[Dataset entries]
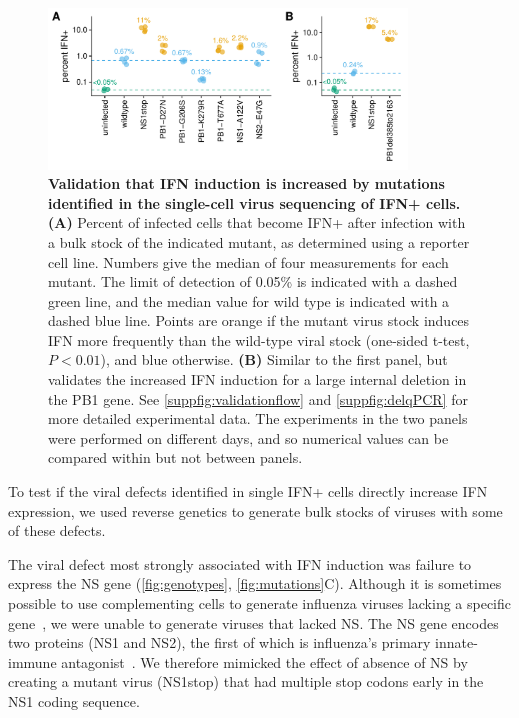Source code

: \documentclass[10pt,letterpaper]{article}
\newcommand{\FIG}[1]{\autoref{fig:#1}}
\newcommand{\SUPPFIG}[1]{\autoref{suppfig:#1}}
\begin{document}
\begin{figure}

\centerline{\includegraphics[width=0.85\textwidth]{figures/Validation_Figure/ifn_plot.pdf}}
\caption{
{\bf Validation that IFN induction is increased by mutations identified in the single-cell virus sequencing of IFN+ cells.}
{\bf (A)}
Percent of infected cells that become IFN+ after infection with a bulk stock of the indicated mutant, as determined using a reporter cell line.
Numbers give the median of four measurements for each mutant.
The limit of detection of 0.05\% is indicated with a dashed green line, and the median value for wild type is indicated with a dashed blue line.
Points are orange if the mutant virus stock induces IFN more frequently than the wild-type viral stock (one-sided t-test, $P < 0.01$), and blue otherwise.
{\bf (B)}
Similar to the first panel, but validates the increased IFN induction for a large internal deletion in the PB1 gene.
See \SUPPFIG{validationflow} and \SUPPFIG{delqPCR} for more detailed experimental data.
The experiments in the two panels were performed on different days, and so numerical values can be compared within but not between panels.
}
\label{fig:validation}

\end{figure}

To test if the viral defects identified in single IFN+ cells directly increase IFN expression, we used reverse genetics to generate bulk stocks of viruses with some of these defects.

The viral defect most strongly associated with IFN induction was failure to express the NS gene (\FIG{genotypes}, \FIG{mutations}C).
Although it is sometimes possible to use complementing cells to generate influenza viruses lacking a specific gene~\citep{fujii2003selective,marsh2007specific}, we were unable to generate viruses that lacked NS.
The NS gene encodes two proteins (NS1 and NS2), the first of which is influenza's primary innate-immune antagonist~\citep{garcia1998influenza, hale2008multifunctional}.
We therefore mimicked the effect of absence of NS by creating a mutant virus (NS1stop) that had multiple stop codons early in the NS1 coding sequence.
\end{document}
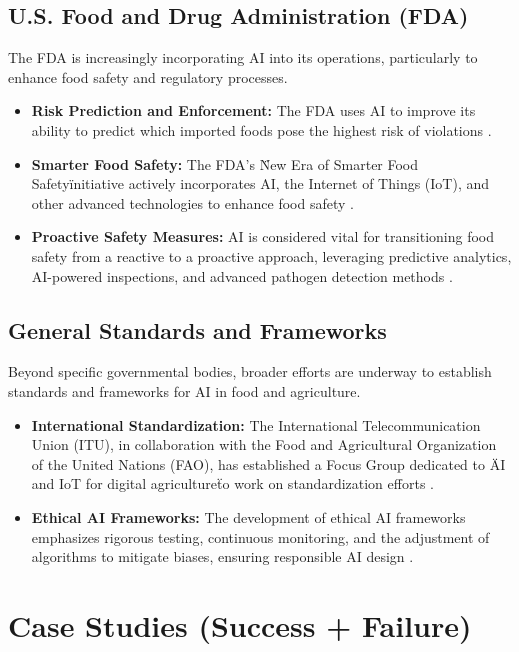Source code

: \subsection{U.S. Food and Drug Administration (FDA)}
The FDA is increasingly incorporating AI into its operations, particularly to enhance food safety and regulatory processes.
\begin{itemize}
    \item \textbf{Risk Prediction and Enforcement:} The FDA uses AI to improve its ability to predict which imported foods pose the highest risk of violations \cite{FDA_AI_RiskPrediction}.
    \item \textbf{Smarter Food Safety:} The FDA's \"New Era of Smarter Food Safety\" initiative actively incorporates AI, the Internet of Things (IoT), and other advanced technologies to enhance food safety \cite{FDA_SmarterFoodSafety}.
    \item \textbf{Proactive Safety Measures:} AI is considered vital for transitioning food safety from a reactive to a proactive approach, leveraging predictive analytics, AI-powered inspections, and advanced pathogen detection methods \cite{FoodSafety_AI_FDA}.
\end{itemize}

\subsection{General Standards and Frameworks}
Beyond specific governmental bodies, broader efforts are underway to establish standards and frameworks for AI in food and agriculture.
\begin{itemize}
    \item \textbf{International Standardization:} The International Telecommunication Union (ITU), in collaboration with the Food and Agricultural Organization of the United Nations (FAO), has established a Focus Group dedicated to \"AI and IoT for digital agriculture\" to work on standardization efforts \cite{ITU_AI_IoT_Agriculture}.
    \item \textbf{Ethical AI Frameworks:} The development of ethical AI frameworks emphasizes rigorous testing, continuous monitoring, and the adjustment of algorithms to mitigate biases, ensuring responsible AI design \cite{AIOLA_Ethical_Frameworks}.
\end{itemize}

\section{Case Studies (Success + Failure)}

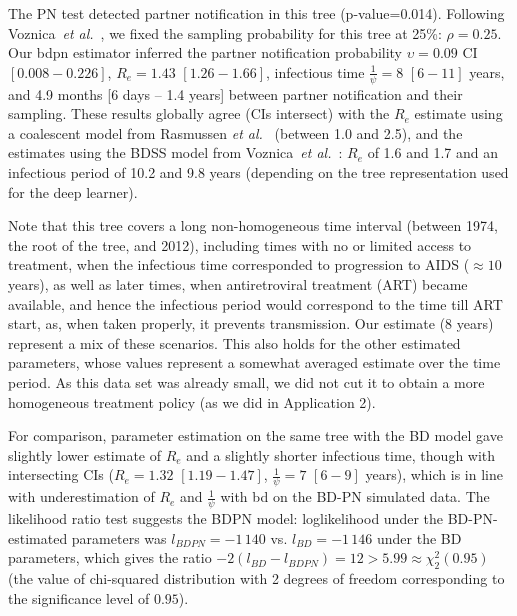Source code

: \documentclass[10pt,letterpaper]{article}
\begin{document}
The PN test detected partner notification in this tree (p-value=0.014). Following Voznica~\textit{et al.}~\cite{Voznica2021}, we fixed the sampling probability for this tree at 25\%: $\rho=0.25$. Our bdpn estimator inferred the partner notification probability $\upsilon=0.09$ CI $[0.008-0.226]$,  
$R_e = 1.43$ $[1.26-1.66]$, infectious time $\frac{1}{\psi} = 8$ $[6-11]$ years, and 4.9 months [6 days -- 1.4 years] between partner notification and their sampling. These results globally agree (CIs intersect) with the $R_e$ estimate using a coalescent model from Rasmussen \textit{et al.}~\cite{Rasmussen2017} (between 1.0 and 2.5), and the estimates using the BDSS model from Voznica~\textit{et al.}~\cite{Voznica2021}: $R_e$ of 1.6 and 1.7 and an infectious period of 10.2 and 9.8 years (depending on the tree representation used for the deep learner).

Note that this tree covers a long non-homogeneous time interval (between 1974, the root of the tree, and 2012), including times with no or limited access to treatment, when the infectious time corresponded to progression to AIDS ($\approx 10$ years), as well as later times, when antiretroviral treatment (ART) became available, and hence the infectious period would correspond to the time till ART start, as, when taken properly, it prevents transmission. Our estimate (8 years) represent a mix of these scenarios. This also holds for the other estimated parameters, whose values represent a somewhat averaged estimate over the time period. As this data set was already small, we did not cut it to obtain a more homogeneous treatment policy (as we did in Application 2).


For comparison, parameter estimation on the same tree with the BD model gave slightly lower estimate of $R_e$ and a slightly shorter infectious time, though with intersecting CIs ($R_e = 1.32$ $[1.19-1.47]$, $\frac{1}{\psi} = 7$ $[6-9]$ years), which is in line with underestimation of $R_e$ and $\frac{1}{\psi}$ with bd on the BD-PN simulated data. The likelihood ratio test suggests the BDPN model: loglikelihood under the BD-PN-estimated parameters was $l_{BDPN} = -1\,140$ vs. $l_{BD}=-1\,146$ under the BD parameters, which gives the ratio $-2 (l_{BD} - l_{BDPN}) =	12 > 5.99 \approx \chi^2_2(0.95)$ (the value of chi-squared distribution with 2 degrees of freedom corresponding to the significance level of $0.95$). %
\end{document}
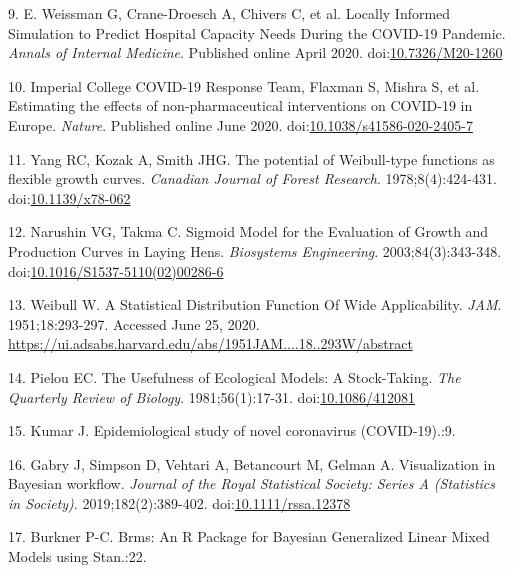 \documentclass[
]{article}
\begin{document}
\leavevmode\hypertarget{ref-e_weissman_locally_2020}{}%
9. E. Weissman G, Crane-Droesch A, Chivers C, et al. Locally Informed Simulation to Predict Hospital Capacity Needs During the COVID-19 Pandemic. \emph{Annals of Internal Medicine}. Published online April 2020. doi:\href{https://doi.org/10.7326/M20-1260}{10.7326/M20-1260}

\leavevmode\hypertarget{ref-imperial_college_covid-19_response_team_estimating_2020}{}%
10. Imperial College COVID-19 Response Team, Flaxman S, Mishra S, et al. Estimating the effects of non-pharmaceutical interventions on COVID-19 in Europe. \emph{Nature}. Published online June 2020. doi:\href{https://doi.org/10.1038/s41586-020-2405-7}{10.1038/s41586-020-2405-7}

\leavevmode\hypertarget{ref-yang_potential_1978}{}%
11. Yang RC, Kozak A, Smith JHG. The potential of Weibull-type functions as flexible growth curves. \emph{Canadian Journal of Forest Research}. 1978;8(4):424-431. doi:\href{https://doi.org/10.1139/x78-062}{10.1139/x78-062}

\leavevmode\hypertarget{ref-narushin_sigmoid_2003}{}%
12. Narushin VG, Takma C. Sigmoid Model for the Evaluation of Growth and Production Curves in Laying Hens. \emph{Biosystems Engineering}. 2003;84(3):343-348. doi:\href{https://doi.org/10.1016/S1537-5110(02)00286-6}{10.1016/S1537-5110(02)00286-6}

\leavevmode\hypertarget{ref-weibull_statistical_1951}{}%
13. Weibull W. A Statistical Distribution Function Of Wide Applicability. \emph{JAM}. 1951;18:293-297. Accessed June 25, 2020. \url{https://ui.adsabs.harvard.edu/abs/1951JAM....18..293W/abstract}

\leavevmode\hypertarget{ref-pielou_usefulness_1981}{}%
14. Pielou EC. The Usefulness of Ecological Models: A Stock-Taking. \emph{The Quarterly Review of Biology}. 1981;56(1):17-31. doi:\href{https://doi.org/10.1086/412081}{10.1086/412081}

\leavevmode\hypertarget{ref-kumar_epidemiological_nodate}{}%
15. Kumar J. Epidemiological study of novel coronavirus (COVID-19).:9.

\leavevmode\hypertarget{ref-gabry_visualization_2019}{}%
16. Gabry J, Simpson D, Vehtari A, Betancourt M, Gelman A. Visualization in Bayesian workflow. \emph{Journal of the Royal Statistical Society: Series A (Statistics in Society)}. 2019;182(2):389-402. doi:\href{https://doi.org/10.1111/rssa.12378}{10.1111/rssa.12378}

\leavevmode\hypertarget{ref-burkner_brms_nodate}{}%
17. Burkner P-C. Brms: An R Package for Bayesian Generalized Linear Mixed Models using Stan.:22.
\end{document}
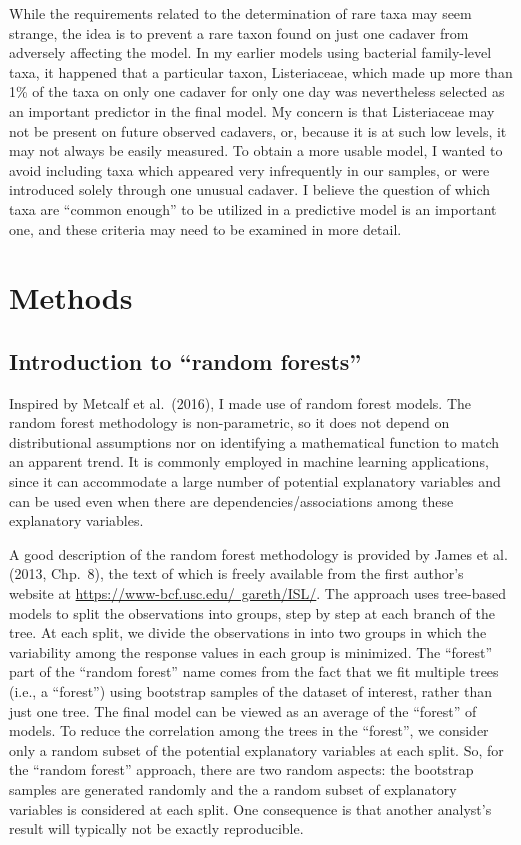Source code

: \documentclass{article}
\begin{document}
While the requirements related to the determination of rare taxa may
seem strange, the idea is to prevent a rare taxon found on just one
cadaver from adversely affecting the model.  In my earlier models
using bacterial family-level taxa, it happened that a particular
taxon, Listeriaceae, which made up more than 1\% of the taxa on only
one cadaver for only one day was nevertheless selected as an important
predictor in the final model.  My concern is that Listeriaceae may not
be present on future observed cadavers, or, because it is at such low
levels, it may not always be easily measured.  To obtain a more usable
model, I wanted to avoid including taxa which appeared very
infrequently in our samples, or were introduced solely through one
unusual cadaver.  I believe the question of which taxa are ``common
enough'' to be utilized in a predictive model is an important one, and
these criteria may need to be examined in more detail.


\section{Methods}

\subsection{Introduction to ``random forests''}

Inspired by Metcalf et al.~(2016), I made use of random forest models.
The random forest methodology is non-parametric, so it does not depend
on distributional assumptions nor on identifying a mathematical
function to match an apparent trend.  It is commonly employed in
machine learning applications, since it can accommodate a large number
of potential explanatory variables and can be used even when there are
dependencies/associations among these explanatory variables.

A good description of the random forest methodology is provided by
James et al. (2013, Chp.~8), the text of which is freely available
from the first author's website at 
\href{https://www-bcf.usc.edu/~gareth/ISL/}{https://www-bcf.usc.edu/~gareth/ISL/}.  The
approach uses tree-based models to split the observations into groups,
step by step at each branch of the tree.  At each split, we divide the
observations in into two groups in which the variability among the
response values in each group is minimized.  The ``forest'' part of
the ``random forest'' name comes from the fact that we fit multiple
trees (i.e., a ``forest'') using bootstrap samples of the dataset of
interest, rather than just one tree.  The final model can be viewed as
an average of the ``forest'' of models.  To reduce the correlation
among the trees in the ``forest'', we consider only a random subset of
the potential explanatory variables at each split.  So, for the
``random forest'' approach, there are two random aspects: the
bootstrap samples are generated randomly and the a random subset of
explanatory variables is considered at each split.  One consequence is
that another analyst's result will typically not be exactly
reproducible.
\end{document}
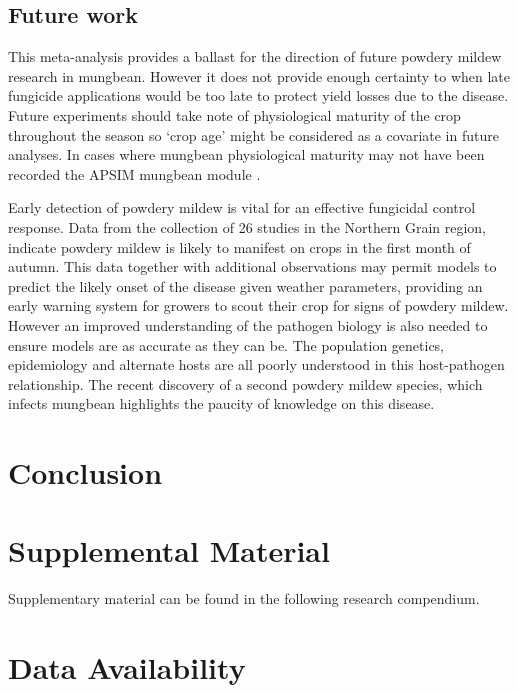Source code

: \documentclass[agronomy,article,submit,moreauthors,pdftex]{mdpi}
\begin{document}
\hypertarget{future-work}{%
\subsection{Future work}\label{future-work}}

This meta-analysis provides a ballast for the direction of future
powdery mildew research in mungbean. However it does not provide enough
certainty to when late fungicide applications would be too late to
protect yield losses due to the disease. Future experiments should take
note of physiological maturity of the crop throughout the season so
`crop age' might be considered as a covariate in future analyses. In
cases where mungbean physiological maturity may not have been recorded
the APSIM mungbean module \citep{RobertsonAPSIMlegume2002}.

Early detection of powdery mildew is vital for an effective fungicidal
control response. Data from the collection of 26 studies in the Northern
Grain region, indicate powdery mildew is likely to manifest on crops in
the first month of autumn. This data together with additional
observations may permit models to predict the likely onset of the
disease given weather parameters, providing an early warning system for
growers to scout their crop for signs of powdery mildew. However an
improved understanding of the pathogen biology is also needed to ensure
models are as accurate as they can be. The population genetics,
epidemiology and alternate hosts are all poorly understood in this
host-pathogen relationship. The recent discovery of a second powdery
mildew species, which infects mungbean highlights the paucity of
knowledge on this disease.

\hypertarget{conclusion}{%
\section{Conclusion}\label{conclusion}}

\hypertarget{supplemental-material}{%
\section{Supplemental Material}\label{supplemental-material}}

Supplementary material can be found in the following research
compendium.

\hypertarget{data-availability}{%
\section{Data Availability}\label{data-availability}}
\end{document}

#### [Your assignment]
The range begins at the line containing "epidemiology and alternate" and ends at the last line of the entries; reproduce it exactly.

#### [Written solution]
epidemiology and alternate hosts are all poorly understood in this
host-pathogen relationship. The recent discovery of a second powdery
mildew species, which infects mungbean highlights the paucity of
knowledge on this disease.

\hypertarget{conclusion}{%
\section{Conclusion}\label{conclusion}}

\hypertarget{supplemental-material}{%
\section{Supplemental Material}\label{supplemental-material}}

Supplementary material can be found in the following research
compendium.

\hypertarget{data-availability}{%
\section{Data Availability}\label{data-availability}}
\end{document}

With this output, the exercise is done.